Down to the last line, print the data that follows exactly, without its pictures.

== Data in this exercise

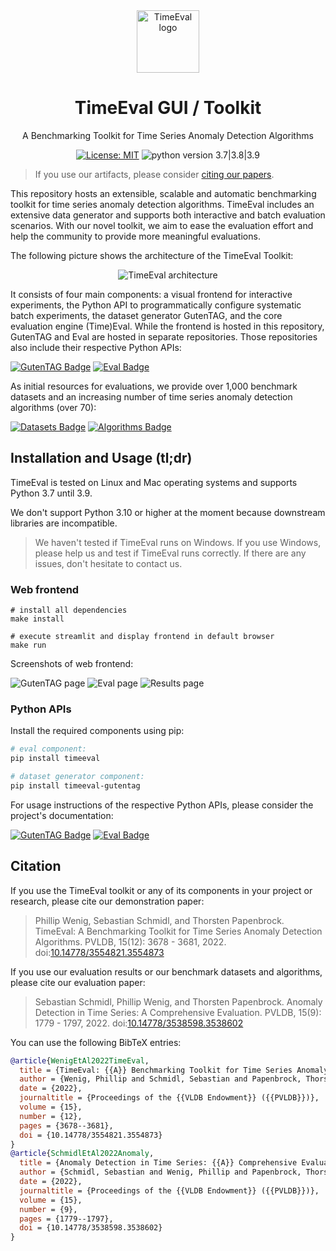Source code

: <div align="center">
<img width="100px" src="timeeval-icon.png" alt="TimeEval logo"/>
<h1 align="center">TimeEval GUI / Toolkit</h1>
<p>
A Benchmarking Toolkit for Time Series Anomaly Detection Algorithms
</p>

[![License: MIT](https://img.shields.io/badge/License-MIT-yellow.svg)](https://opensource.org/licenses/MIT)
![python version 3.7|3.8|3.9](https://img.shields.io/badge/python-3.7%20%7C%203.8%20%7C%203.9-blue)

</div>

> If you use our artifacts, please consider [citing our papers](#Citation).

This repository hosts an extensible, scalable and automatic benchmarking toolkit for time series anomaly detection algorithms.
TimeEval includes an extensive data generator and supports both interactive and batch evaluation scenarios.
With our novel toolkit, we aim to ease the evaluation effort and help the community to provide more meaningful evaluations.

The following picture shows the architecture of the TimeEval Toolkit:

<div align="center">

![TimeEval architecture](./doc/figures/timeeval-architecture.png)

</div>

It consists of four main components: a visual frontend for interactive experiments, the Python API to programmatically configure systematic batch experiments, the dataset generator GutenTAG, and the core evaluation engine (Time)Eval.
While the frontend is hosted in this repository, GutenTAG and Eval are hosted in separate repositories.
Those repositories also include their respective Python APIs:

[![GutenTAG Badge](https://img.shields.io/badge/Repository-GutenTAG-blue?style=for-the-badge)](https://github.com/HPI-Information-Systems/gutentag)
[![Eval Badge](https://img.shields.io/badge/Repository-Eval-blue?style=for-the-badge)](https://github.com/HPI-Information-Systems/timeeval)

As initial resources for evaluations, we provide over 1,000 benchmark datasets and an increasing number of time series anomaly detection algorithms (over 70): 

[![Datasets Badge](https://img.shields.io/badge/Repository-Datasets-3a4750?style=for-the-badge)](https://hpi-information-systems.github.io/timeeval-evaluation-paper/notebooks/Datasets.html)
[![Algorithms Badge](https://img.shields.io/badge/Repository-Algorithms-3a4750?style=for-the-badge)](https://github.com/HPI-Information-Systems/TimeEval-algorithms)

## Installation and Usage (tl;dr)

TimeEval is tested on Linux and Mac operating systems and supports Python 3.7 until 3.9.

We don't support Python 3.10 or higher at the moment because downstream libraries are incompatible.

> We haven't tested if TimeEval runs on Windows.
> If you use Windows, please help us and test if TimeEval runs correctly.
> If there are any issues, don't hesitate to contact us.

### Web frontend

```shell
# install all dependencies
make install

# execute streamlit and display frontend in default browser
make run
```

Screenshots of web frontend:

![GutenTAG page](./doc/figures/gutentag.png)
![Eval page](./doc/figures/eval.png)
![Results page](./doc/figures/results.png)

### Python APIs

Install the required components using pip:

```bash
# eval component:
pip install timeeval

# dataset generator component:
pip install timeeval-gutentag
```

For usage instructions of the respective Python APIs, please consider the project's documentation:

[![GutenTAG Badge](https://img.shields.io/badge/Repository-GutenTAG-blue?style=for-the-badge)](https://github.com/HPI-Information-Systems/gutentag)
[![Eval Badge](https://img.shields.io/badge/Repository-Eval-blue?style=for-the-badge)](https://github.com/HPI-Information-Systems/timeeval)

## Citation

If you use the TimeEval toolkit or any of its components in your project or research, please cite our demonstration paper:

> Phillip Wenig, Sebastian Schmidl, and Thorsten Papenbrock.
> TimeEval: A Benchmarking Toolkit for Time Series Anomaly Detection Algorithms. PVLDB, 15(12): 3678 - 3681, 2022.
> doi:[10.14778/3554821.3554873](https://doi.org/10.14778/3554821.3554873)

If you use our evaluation results or our benchmark datasets and algorithms, please cite our evaluation paper:

> Sebastian Schmidl, Phillip Wenig, and Thorsten Papenbrock.
> Anomaly Detection in Time Series: A Comprehensive Evaluation. PVLDB, 15(9): 1779 - 1797, 2022.
> doi:[10.14778/3538598.3538602](https://doi.org/10.14778/3538598.3538602)

You can use the following BibTeX entries:

```bibtex
@article{WenigEtAl2022TimeEval,
  title = {TimeEval: {{A}} Benchmarking Toolkit for Time Series Anomaly Detection Algorithms},
  author = {Wenig, Phillip and Schmidl, Sebastian and Papenbrock, Thorsten},
  date = {2022},
  journaltitle = {Proceedings of the {{VLDB Endowment}} ({{PVLDB}})},
  volume = {15},
  number = {12},
  pages = {3678--3681},
  doi = {10.14778/3554821.3554873}
}
@article{SchmidlEtAl2022Anomaly,
  title = {Anomaly Detection in Time Series: {{A}} Comprehensive Evaluation},
  author = {Schmidl, Sebastian and Wenig, Phillip and Papenbrock, Thorsten},
  date = {2022},
  journaltitle = {Proceedings of the {{VLDB Endowment}} ({{PVLDB}})},
  volume = {15},
  number = {9},
  pages = {1779--1797},
  doi = {10.14778/3538598.3538602}
}
```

====

→ Answer
Source code

: <div align="center">
<img width="100px" src="timeeval-icon.png" alt="TimeEval logo"/>
<h1 align="center">TimeEval GUI / Toolkit</h1>
<p>
A Benchmarking Toolkit for Time Series Anomaly Detection Algorithms
</p>

[![License: MIT](https://img.shields.io/badge/License-MIT-yellow.svg)](https://opensource.org/licenses/MIT)
![python version 3.7|3.8|3.9](https://img.shields.io/badge/python-3.7%20%7C%203.8%20%7C%203.9-blue)

</div>

> If you use our artifacts, please consider [citing our papers](#Citation).

This repository hosts an extensible, scalable and automatic benchmarking toolkit for time series anomaly detection algorithms.
TimeEval includes an extensive data generator and supports both interactive and batch evaluation scenarios.
With our novel toolkit, we aim to ease the evaluation effort and help the community to provide more meaningful evaluations.

The following picture shows the architecture of the TimeEval Toolkit:

<div align="center">

![TimeEval architecture](./doc/figures/timeeval-architecture.png)

</div>

It consists of four main components: a visual frontend for interactive experiments, the Python API to programmatically configure systematic batch experiments, the dataset generator GutenTAG, and the core evaluation engine (Time)Eval.
While the frontend is hosted in this repository, GutenTAG and Eval are hosted in separate repositories.
Those repositories also include their respective Python APIs:

[![GutenTAG Badge](https://img.shields.io/badge/Repository-GutenTAG-blue?style=for-the-badge)](https://github.com/HPI-Information-Systems/gutentag)
[![Eval Badge](https://img.shields.io/badge/Repository-Eval-blue?style=for-the-badge)](https://github.com/HPI-Information-Systems/timeeval)

As initial resources for evaluations, we provide over 1,000 benchmark datasets and an increasing number of time series anomaly detection algorithms (over 70): 

[![Datasets Badge](https://img.shields.io/badge/Repository-Datasets-3a4750?style=for-the-badge)](https://hpi-information-systems.github.io/timeeval-evaluation-paper/notebooks/Datasets.html)
[![Algorithms Badge](https://img.shields.io/badge/Repository-Algorithms-3a4750?style=for-the-badge)](https://github.com/HPI-Information-Systems/TimeEval-algorithms)

## Installation and Usage (tl;dr)

TimeEval is tested on Linux and Mac operating systems and supports Python 3.7 until 3.9.

We don't support Python 3.10 or higher at the moment because downstream libraries are incompatible.

> We haven't tested if TimeEval runs on Windows.
> If you use Windows, please help us and test if TimeEval runs correctly.
> If there are any issues, don't hesitate to contact us.

### Web frontend

```shell
# install all dependencies
make install

# execute streamlit and display frontend in default browser
make run
```

Screenshots of web frontend:

![GutenTAG page](./doc/figures/gutentag.png)
![Eval page](./doc/figures/eval.png)
![Results page](./doc/figures/results.png)

### Python APIs

Install the required components using pip:

```bash
# eval component:
pip install timeeval

# dataset generator component:
pip install timeeval-gutentag
```

For usage instructions of the respective Python APIs, please consider the project's documentation:

[![GutenTAG Badge](https://img.shields.io/badge/Repository-GutenTAG-blue?style=for-the-badge)](https://github.com/HPI-Information-Systems/gutentag)
[![Eval Badge](https://img.shields.io/badge/Repository-Eval-blue?style=for-the-badge)](https://github.com/HPI-Information-Systems/timeeval)

## Citation

If you use the TimeEval toolkit or any of its components in your project or research, please cite our demonstration paper:

> Phillip Wenig, Sebastian Schmidl, and Thorsten Papenbrock.
> TimeEval: A Benchmarking Toolkit for Time Series Anomaly Detection Algorithms. PVLDB, 15(12): 3678 - 3681, 2022.
> doi:[10.14778/3554821.3554873](https://doi.org/10.14778/3554821.3554873)

If you use our evaluation results or our benchmark datasets and algorithms, please cite our evaluation paper:

> Sebastian Schmidl, Phillip Wenig, and Thorsten Papenbrock.
> Anomaly Detection in Time Series: A Comprehensive Evaluation. PVLDB, 15(9): 1779 - 1797, 2022.
> doi:[10.14778/3538598.3538602](https://doi.org/10.14778/3538598.3538602)

You can use the following BibTeX entries:

```bibtex
@article{WenigEtAl2022TimeEval,
  title = {TimeEval: {{A}} Benchmarking Toolkit for Time Series Anomaly Detection Algorithms},
  author = {Wenig, Phillip and Schmidl, Sebastian and Papenbrock, Thorsten},
  date = {2022},
  journaltitle = {Proceedings of the {{VLDB Endowment}} ({{PVLDB}})},
  volume = {15},
  number = {12},
  pages = {3678--3681},
  doi = {10.14778/3554821.3554873}
}
@article{SchmidlEtAl2022Anomaly,
  title = {Anomaly Detection in Time Series: {{A}} Comprehensive Evaluation},
  author = {Schmidl, Sebastian and Wenig, Phillip and Papenbrock, Thorsten},
  date = {2022},
  journaltitle = {Proceedings of the {{VLDB Endowment}} ({{PVLDB}})},
  volume = {15},
  number = {9},
  pages = {1779--1797},
  doi = {10.14778/3538598.3538602}
}
```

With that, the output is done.